For starters, the Western democracies must put a stop to the butchery in Bosnia. Even though it is woefully late, NATO should make clear it will carry out massive air attacks against the Serbs and lift the arms embargo on the Bosnian Muslims if Serb aggression does not cease. Needless to say, NATO must make good on its promise if its deterrent threats fail to stop the genocide.

Western leaders must also find some way of mustering far more political and moral courage than they have so far. The chief obstacle to further Western involvement has been fear--fear that domestic political costs will mount as soon as the body bags begin to come home.

This reluctance to take political risks represent not just a failure of leadership, but a fundamental miscalculation. What will restore faith in Bill Clinton’s presidency is not another compromise, but a bold decision to stop the war in Bosnia and to see that decision through. Not just Clinton’s political fortunes, but the fate of Bosnia and the integrity of the West, will be the beneficiary.

Whatever the outcome in Bosnia, the West must confront the fact that it is unraveling. Rebuilding confidence in Western institutions and governments means not just re-engaging the West in shaping a tolerable international order, but re-engaging citizens in the states they are increasingly estranged from. Both tasks entail restoring civic values and moral strength to the forefront of politics.
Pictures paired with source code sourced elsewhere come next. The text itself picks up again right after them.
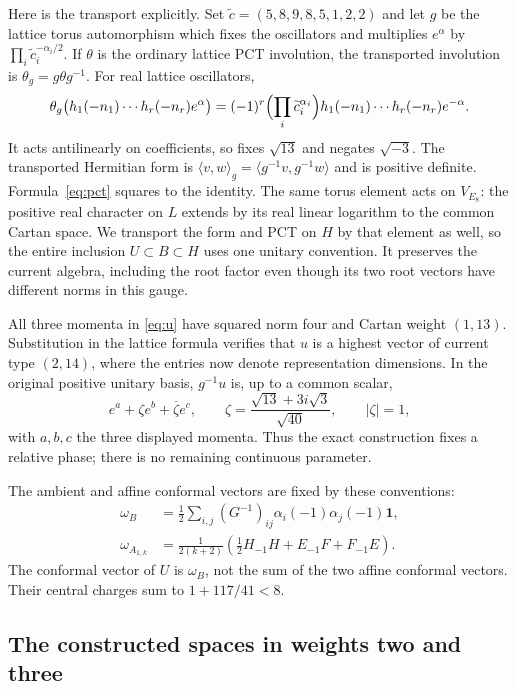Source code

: \documentclass[11pt,a4paper]{article}
\theoremstyle{definition}
\newcommand{\one}{\mathbf1}
\begin{document}
Here is the transport explicitly. Set
$\widetilde c=(5,8,9,8,5,1,2,2)$ and let $g$ be the lattice torus
automorphism which fixes the oscillators and multiplies $e^\alpha$ by
$\prod_i\widetilde c_i^{-\alpha_i/2}$. If $\theta$ is the ordinary
lattice PCT involution, the transported involution is
$\theta_g=g\theta g^{-1}$. For real lattice oscillators,
\begin{equation}\label{eq:pct}
 \theta_g\bigl(h_1(-n_1)\cdots h_r(-n_r)e^\alpha\bigr)
 =(-1)^r\Bigl(\prod_i\widetilde c_i^{\alpha_i}\Bigr)
       h_1(-n_1)\cdots h_r(-n_r)e^{-\alpha}.
\end{equation}
It acts antilinearly on coefficients, so fixes $\sqrt{13}$ and
negates $\sqrt{-3}$. The transported Hermitian form is
$\langle v,w\rangle_g=\langle g^{-1}v,g^{-1}w\rangle$ and is
positive definite. Formula~\eqref{eq:pct} squares to the identity.
The same torus element acts on $V_{E_8}$: the positive real character
on $L$ extends by its real linear logarithm to the common Cartan space.
We transport the form and PCT on $H$ by that element as well, so the
entire inclusion $U\subset B\subset H$ uses one unitary convention.
It preserves the current algebra, including the root factor even
though its two root vectors have different norms in this gauge.

All three momenta in \eqref{eq:u} have squared norm four and Cartan
weight $(1,13)$. Substitution in the lattice formula verifies that
$u$ is a highest vector of current type $(2,14)$, where the entries
now denote representation dimensions. In the original positive unitary
basis, $g^{-1}u$ is, up to a common scalar,
\[
 e^a+\zeta e^b+\overline\zeta e^c,\qquad
 \zeta=\frac{\sqrt{13}+3i\sqrt3}{\sqrt{40}},\qquad |\zeta|=1,
\]
with $a,b,c$ the three displayed momenta. Thus the exact construction
fixes a relative phase; there is no remaining continuous parameter.

The ambient and affine conformal vectors are fixed by these conventions:
\begin{align}
 \omega_B&=\frac12\sum_{i,j}(G^{-1})_{ij}
               \alpha_i(-1)\alpha_j(-1)\one,\label{eq:ambient-stress}\\
 \omega_{A_{1,k}}&=\frac{1}{2(k+2)}
       \left(\tfrac12 H_{-1}H+E_{-1}F+F_{-1}E\right).
       \label{eq:sugawara}
\end{align}
The conformal vector of $U$ is $\omega_B$, not the sum of the two
affine conformal vectors. Their central charges sum to
$1+117/41<8$.

\subsection{The constructed spaces in weights two and three}
\end{document}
Both tasks entail ensuring that the state pursue policies far more consistent with our national identities and the central images that define the bounds of political legitimacy.

It is not just the fate of Muslims or stability in the Balkans that is at stake in Bosnia. It is the future of the West. The suffering in Sarajevo is reason enough to intervene forcefully. If we can’t bring ourselves to take a stand for the Bosnian Muslims, maybe we can muster the courage to take a stand for ourselves.